Holding Barack Obama’s Feet to the Fire

 width=I’m happy Barack Obama won.

I’ve been outspoken on this site about the need to break up the nation’s stagnant political duopoly by supporting alternative candidates and parties.  And I’ve meant every word of it.  But of course the nation subjected itself to a simple binary of Barack Obama vs. Mitt Romney.  And in that scenario, I’ll take Obama.  I didn’t vote for him, but I was rooting for him.

However, if you’re liberal or progressive, and many (though hardly all) of the people who read this website are, you need to be wary amid the glow of victory.  Ask yourself: What have you automatically gained with Obama’s victory?

Compromise, ineptitude, and even outright lies are all hallmarks of our political system.  We cannot take any of our politicians at their word.  None of them, not even the ones we might like.  And Barack Obama is a good example of that.  In 2008, he made many promises, some of which he kept, and some of which he did not.

The Tampa Bay Times, a Pulitzer Prize winning newspaper with a generally liberal bent, has been keeping track of Obama’s broken campaign promises from 2008 at its PolitFact website.  The list runs five pages long with 86 items in all.

Of course some, perhaps most of these aborted dreams aren’t Obama’s fault, or are only partially his fault.  Many of his promises were predicated on passing new laws or repealing old ones, and that’s primarily Congress’s job.  For example, Obama tried to do things like repeal the Bush tax credits for high  width=income earners, but a hostile Congress has thwarted him during the past two years.

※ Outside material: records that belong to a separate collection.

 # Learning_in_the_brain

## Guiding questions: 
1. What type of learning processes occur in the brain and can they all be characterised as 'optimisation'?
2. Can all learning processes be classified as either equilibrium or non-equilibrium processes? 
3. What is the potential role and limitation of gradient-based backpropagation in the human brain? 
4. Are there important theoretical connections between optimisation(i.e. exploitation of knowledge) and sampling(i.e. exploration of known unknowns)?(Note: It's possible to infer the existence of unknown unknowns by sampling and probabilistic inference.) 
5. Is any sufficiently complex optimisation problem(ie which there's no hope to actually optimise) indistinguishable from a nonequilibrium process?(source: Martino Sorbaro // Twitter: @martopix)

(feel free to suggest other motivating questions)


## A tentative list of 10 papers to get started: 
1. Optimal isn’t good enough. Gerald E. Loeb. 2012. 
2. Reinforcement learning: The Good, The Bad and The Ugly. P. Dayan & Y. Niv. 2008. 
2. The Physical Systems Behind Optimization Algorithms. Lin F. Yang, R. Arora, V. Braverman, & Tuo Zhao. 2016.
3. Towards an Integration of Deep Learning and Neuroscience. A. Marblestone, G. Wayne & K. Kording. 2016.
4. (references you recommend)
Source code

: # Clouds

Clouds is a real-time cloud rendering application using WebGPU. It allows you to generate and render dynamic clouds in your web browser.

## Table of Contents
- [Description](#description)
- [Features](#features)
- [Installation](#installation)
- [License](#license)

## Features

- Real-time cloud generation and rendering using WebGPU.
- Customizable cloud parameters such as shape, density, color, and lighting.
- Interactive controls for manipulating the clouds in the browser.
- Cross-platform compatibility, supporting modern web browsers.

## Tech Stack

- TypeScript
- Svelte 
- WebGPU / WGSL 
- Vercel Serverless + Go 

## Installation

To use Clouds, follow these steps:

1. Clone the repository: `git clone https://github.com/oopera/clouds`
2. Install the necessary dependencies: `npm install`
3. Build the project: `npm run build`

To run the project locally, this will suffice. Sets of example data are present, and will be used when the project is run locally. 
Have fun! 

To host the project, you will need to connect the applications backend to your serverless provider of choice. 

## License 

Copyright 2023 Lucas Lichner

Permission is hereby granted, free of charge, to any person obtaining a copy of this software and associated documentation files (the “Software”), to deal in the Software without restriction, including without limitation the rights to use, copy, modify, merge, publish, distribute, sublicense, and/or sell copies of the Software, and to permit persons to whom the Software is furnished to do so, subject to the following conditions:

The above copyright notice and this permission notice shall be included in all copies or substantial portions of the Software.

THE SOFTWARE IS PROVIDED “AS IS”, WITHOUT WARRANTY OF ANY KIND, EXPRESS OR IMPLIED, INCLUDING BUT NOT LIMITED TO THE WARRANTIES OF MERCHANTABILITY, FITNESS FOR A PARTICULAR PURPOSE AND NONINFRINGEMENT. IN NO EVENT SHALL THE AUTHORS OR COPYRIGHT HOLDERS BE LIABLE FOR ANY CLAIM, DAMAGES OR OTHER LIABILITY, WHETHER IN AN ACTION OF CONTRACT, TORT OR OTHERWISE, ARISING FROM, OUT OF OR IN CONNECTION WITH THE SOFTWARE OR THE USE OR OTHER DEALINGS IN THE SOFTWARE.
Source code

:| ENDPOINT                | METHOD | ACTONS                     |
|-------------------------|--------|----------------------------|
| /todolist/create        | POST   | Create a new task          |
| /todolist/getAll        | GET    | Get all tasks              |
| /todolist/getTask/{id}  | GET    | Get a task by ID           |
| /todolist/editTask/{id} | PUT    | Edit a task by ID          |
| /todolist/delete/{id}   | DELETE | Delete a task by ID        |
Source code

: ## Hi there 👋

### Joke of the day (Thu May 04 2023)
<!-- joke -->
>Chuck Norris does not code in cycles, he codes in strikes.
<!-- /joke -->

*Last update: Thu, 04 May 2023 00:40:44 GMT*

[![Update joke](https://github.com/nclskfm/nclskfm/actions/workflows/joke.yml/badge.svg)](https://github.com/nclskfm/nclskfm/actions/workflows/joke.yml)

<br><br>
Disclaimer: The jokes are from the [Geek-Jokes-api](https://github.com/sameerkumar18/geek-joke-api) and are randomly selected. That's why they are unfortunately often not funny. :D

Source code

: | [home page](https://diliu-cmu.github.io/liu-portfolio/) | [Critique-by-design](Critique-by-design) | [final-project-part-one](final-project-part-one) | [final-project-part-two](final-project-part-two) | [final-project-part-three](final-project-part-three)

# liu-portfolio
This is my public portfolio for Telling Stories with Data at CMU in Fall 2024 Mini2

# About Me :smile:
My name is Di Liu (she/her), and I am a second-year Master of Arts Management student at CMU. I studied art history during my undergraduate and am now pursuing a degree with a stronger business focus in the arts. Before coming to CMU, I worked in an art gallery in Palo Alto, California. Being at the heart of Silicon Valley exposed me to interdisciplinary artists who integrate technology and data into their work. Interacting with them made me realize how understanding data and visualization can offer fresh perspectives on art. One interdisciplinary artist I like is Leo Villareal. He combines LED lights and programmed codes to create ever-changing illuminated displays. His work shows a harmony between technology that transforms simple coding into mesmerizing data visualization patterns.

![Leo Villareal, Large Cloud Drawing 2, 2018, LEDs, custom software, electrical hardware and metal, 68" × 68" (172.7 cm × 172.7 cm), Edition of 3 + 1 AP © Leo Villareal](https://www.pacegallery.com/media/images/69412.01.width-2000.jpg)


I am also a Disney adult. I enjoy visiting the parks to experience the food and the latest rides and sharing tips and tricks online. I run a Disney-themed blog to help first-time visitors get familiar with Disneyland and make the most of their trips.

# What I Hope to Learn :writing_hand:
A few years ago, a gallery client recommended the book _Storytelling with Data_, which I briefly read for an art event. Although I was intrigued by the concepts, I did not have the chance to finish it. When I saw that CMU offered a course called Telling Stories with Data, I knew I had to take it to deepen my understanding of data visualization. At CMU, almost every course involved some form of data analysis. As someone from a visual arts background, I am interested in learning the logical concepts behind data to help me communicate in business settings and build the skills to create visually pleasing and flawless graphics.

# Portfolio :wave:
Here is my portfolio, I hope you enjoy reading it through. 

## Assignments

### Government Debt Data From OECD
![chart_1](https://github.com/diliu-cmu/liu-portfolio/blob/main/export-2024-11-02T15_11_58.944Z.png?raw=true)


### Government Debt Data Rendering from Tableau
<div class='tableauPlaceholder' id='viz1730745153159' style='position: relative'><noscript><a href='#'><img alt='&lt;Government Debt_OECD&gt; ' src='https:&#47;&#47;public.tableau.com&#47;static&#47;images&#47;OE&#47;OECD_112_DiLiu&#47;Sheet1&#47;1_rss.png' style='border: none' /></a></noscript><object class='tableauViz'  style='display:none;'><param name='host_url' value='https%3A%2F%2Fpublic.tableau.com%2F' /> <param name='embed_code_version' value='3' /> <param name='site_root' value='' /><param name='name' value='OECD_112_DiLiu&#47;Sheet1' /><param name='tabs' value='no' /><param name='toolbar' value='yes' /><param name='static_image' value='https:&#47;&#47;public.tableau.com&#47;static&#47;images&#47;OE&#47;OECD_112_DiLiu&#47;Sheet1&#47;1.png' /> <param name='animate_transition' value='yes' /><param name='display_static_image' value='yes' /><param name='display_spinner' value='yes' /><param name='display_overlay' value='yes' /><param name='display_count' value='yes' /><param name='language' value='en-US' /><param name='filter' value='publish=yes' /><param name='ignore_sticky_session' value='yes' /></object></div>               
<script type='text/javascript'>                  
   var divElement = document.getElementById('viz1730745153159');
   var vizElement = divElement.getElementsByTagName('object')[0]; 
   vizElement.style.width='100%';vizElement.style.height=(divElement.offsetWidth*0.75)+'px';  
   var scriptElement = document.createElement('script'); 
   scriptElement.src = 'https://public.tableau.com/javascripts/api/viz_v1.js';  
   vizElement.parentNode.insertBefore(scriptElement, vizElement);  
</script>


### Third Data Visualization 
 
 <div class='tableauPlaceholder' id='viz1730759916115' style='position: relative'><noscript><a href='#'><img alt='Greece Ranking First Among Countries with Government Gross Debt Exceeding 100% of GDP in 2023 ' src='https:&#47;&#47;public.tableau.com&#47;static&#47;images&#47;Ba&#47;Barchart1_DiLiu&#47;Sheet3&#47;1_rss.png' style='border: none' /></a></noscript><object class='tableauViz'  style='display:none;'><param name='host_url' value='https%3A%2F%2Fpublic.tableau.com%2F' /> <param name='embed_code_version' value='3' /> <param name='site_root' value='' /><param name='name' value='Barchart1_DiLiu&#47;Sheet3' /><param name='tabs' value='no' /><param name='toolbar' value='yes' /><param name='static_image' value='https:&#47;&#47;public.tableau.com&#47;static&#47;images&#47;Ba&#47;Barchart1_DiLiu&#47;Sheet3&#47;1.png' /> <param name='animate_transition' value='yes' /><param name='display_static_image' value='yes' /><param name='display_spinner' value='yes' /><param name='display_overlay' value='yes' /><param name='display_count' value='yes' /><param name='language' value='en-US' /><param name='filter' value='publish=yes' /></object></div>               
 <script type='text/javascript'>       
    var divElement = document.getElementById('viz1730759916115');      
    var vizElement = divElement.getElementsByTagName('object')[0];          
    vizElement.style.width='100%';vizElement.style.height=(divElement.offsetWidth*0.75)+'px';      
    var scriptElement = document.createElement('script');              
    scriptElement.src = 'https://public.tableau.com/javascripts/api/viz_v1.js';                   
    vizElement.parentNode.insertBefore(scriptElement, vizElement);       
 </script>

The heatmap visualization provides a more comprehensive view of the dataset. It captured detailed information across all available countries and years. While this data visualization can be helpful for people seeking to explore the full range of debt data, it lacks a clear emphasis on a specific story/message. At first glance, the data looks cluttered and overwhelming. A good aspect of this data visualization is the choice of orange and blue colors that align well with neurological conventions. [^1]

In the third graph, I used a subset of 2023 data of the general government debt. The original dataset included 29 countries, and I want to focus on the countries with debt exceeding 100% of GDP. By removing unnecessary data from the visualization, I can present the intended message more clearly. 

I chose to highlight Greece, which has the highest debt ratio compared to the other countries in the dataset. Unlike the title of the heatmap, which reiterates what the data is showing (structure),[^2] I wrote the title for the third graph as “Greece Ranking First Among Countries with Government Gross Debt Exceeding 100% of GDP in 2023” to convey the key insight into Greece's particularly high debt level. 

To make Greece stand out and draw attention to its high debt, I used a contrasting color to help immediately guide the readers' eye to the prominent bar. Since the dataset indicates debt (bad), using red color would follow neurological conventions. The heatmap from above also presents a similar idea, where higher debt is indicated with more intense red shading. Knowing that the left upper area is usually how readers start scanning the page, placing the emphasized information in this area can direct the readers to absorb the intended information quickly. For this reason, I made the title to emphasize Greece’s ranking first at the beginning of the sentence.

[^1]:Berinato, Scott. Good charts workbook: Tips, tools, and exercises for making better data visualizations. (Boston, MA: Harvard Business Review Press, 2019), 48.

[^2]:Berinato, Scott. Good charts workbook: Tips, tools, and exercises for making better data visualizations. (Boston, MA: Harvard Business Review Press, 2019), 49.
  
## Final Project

Promising to do things he couldn’t achieve may have been irresponsible, but all politicians do it.  Then again, Democrats controlled both houses of Congress during Obama’s first two years in office, so missed opportunities are part of the equation as well.

But not all the unfulfilled promises are about battles Obama can’t win or a willingness to compromise.  Most disconcerting is the large number of issues that do not require any Congressional approval because they fall well within the president’s discretionary power as the chief executive.  There are many issues he simply didn’t follow up on when he had the chance.  Some of the broken promises cited at PolitFact are not legislative.  Obama had the authority to unilaterally implement many of them.  Yet he hasn’t.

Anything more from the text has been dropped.